The Colombian government continues to ignore major human rights violations, raising serious doubts about Colombia’s readiness for free trade agreements, claimed Colombia’s largest trade union on Wednesday.
“We declare that in Colombia the rights of workers continue to be violated…in 2012, 18 unionists were assassinated, 220 disappeared and during the government of [President Juan Manuel] Santos we have received 953 threats. This worries us because violence against trade unions is growing, and yet the government still says Colombia is ready for free trade agreements, even though [the] human rights [of trade unionists] continue to be violated”, Alberto Vanegas Zuluaga, the Central Confederation of Workers’ (CUT) director of human rights, told Colombia Reports.
In June of 2012, the European Parliament approved a resolution stating that Colombia must improve its human and labor rights situation before it would pass the pending FTA. They ratified the agreement six months later. Vanegas’ condemnation comes amid strong indications that Colombia’s congress will soon implement an impending FTA with the European Union.
“We have raised a labor agenda with [the government of] Juan Manuel Santos but they have yet to either respond or pay attention to our proposals,” said Vanegas.

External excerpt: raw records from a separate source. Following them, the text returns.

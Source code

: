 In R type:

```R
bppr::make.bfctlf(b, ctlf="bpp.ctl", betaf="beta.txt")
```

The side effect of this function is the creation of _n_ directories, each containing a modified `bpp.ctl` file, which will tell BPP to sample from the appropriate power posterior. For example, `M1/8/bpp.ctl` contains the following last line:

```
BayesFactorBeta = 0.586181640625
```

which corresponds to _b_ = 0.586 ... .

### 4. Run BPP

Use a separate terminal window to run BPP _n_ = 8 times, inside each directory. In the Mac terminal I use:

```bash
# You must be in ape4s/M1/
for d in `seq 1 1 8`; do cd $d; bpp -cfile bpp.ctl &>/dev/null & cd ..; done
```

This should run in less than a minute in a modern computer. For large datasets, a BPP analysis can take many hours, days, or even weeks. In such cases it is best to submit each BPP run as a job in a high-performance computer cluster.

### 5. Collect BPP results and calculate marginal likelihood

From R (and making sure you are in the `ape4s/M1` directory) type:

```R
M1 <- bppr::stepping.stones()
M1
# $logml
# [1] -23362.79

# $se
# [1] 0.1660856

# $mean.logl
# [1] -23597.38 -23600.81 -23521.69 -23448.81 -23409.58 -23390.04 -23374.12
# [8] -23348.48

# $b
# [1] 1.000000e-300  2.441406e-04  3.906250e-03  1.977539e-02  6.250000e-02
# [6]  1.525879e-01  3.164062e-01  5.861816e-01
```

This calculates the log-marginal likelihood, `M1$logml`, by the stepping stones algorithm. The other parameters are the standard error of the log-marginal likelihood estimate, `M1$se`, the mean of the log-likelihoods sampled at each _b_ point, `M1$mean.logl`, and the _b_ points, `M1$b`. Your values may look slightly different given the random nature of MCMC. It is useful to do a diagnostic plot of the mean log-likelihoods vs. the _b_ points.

“The state has not done anything in relation to the [union] murders. More trade unionists are murdered in Colombia than anywhere else in the world — 60% of trade unionist assasinations occur in Colombia, and since 2006…[annual union] deaths [in Colombia] have only been reduced by 4%”, stated the human rights director.
Vanegas was particularly scornful of the Justice and Peace Law that governed the demobilization of the AUC, the right-wing paramilitary organization believed to be behind most human rights violations against unions.

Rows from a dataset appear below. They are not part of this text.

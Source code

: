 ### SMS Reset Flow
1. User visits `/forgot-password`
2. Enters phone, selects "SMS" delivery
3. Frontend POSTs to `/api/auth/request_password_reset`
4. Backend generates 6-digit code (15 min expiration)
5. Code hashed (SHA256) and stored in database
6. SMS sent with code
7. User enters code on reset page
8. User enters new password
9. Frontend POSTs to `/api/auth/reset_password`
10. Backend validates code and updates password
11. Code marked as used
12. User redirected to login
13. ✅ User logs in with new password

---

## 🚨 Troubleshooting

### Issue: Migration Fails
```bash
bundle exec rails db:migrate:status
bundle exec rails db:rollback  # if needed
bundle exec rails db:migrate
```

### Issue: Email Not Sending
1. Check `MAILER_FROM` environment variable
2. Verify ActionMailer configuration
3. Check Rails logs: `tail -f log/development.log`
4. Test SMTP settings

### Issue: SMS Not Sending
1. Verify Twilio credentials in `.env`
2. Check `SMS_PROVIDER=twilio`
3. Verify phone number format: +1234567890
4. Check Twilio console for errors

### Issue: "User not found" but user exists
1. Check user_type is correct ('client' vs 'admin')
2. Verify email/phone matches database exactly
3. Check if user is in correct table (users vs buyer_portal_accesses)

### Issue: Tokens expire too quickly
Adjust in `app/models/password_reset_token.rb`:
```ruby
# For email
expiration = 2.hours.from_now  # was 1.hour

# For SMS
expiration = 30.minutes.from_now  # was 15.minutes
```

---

“With the Justice and Peace law, paramilitaries have [in practice] been legalized, because the state has claimed [through this law that] paramilitaries no longer exists, but assassinations continue with the bacrim [emergent criminal groups], but we affirm that they are the same paramilitaries. The government’s claim that they are not paramilitaries has weakened [our] protection,” said the director.
The director’s main assertion is that neoparamilitary groups have continued intimidating and assassinating union members on behalf of the same business interests that the now defunct-AUC served. By claiming that the new criminal organizations are not linked to the paramilitaries, a blind eye can be turned on their history and financial interests.
Colombia Reports contacted the office of United States trade representative Ron Kirk regarding the deteriorating safety conditions for Colombian unionists and whether the US government would consider taking any sort of action. The spokesperson for ambassador Kirk stated that the Obama administration continues supporting “the Santos Administration’s efforts both to improve the security situation in Colombia and to advance social justice.”
The spokesperson for the European Union could not be reached for comment.